# [Task prompt]
Using the listing below, select the lines with the word "résultats" and copy them.
════
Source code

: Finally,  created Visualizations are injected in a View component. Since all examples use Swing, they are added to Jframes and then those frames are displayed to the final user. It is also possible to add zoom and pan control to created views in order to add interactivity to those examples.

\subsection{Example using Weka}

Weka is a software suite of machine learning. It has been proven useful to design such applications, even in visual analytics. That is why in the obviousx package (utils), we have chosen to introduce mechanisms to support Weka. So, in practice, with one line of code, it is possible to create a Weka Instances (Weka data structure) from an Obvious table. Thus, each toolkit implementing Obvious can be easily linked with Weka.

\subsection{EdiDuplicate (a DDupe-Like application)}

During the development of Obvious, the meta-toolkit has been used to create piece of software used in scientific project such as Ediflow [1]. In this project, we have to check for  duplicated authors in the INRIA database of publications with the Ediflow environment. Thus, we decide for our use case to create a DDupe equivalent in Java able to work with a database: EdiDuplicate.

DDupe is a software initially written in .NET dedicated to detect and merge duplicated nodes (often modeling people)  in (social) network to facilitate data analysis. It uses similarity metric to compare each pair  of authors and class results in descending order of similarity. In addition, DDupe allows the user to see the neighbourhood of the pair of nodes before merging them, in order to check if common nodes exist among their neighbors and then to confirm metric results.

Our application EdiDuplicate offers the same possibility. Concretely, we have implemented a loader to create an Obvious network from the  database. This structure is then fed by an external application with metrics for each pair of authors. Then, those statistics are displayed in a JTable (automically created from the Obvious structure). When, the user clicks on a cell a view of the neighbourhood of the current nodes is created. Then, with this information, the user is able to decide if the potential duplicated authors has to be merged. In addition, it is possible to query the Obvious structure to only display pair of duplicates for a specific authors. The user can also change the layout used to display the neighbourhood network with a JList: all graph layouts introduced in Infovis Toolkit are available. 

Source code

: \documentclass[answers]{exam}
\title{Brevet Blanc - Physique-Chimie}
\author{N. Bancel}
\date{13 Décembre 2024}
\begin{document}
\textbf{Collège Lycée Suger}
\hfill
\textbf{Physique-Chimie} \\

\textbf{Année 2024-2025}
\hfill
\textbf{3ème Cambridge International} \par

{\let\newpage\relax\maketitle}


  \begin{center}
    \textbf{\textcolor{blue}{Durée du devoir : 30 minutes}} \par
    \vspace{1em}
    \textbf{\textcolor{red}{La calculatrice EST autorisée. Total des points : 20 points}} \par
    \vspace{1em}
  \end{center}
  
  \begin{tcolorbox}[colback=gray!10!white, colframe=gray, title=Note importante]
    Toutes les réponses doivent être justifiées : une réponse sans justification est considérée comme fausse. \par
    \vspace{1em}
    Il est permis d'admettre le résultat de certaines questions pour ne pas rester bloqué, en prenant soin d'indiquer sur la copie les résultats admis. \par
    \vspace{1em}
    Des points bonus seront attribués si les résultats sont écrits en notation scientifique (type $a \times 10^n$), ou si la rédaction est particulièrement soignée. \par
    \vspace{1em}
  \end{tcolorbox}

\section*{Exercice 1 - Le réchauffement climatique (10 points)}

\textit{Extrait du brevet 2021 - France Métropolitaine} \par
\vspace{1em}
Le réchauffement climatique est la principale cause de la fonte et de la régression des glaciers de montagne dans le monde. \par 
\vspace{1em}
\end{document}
════
# [Task response]
    Il est permis d'admettre le résultat de certaines questions pour ne pas rester bloqué, en prenant soin d'indiquer sur la copie les résultats admis. \par
    Des points bonus seront attribués si les résultats sont écrits en notation scientifique (type $a \times 10^n$), ou si la rédaction est particulièrement soignée. \par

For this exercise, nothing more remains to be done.